**WORK REQUIRED:** In the entries below, find every line holding the string "Type" and collect it.

++++

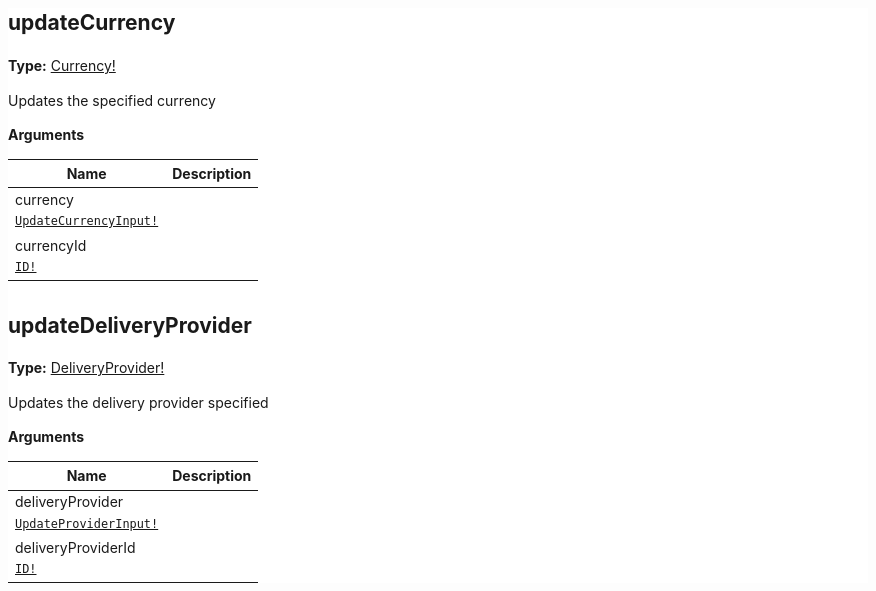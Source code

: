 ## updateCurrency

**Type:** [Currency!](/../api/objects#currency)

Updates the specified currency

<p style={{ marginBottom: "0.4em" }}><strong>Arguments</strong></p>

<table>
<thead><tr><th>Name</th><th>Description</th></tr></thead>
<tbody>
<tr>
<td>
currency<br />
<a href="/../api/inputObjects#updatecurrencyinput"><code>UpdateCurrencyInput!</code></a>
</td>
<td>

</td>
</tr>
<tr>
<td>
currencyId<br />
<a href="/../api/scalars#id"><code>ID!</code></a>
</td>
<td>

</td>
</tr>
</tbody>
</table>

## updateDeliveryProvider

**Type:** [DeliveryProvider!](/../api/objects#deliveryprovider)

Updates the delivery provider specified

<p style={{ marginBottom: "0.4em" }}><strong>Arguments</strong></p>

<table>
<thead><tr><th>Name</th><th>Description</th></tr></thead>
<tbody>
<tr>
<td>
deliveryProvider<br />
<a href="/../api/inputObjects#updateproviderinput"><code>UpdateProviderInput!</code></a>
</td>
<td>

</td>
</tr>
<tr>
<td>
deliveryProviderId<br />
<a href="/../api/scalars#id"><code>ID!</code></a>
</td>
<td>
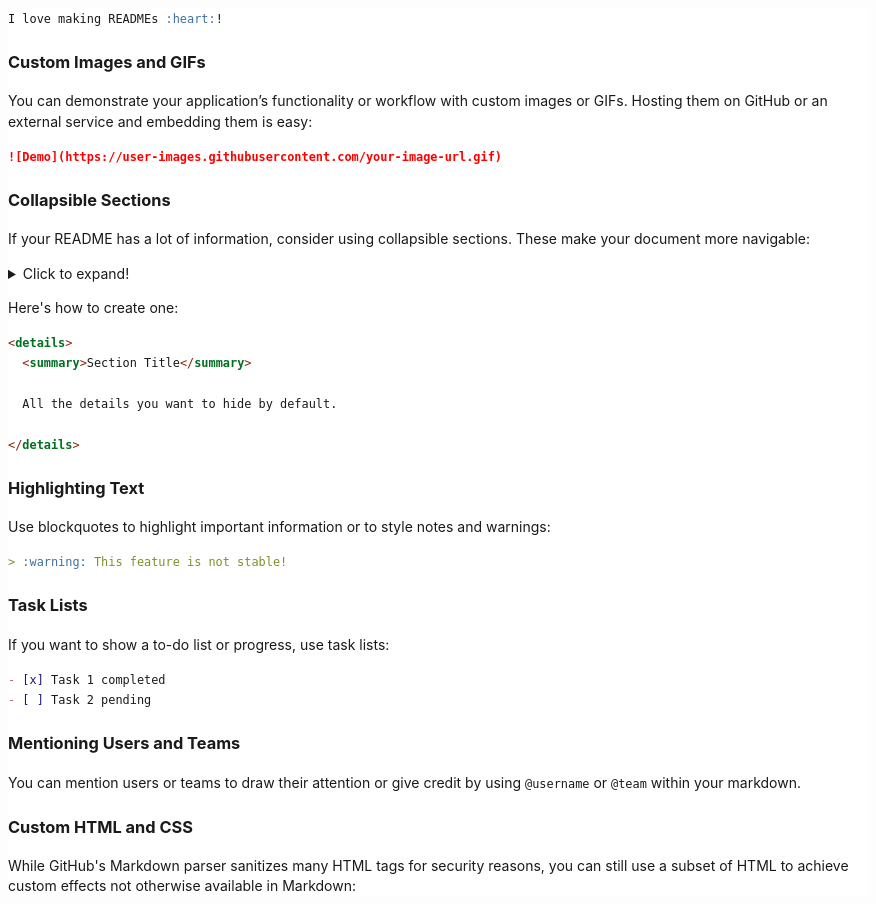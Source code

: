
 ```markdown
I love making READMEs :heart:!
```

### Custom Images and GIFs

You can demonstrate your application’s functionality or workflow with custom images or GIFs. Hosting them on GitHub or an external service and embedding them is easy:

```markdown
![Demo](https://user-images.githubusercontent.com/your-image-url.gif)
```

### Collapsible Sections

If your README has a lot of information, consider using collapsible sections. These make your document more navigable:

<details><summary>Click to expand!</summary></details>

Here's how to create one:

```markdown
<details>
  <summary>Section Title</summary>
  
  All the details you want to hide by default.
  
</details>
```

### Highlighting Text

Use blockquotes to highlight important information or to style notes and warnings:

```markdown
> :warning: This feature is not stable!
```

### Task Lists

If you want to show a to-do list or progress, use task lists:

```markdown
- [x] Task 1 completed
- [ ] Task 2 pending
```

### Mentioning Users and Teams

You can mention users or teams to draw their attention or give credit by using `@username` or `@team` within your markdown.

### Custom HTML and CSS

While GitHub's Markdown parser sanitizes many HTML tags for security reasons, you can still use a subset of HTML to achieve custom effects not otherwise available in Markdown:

++++

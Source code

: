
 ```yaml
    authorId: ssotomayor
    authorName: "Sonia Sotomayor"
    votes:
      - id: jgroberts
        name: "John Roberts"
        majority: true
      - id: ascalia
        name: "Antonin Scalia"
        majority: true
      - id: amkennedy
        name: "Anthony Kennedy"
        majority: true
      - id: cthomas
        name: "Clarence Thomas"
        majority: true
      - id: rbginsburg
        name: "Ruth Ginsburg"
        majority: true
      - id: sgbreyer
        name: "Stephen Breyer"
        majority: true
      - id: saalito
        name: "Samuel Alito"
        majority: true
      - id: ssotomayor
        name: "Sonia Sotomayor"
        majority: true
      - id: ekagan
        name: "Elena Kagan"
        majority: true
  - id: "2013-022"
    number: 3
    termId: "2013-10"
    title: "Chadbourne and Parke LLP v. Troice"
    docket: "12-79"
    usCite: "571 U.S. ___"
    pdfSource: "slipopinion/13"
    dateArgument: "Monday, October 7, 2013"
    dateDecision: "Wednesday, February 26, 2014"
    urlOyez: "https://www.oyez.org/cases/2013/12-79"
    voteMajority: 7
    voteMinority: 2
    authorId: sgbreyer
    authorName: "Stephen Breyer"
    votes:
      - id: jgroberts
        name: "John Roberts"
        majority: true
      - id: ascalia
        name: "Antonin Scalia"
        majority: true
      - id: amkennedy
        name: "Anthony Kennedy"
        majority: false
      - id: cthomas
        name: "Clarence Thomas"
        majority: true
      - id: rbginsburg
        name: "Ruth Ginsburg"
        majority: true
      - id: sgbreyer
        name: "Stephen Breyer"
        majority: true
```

++++

**TASK ANSWER:**
**Type:** [Currency!](/../api/objects#currency)
**Type:** [DeliveryProvider!](/../api/objects#deliveryprovider)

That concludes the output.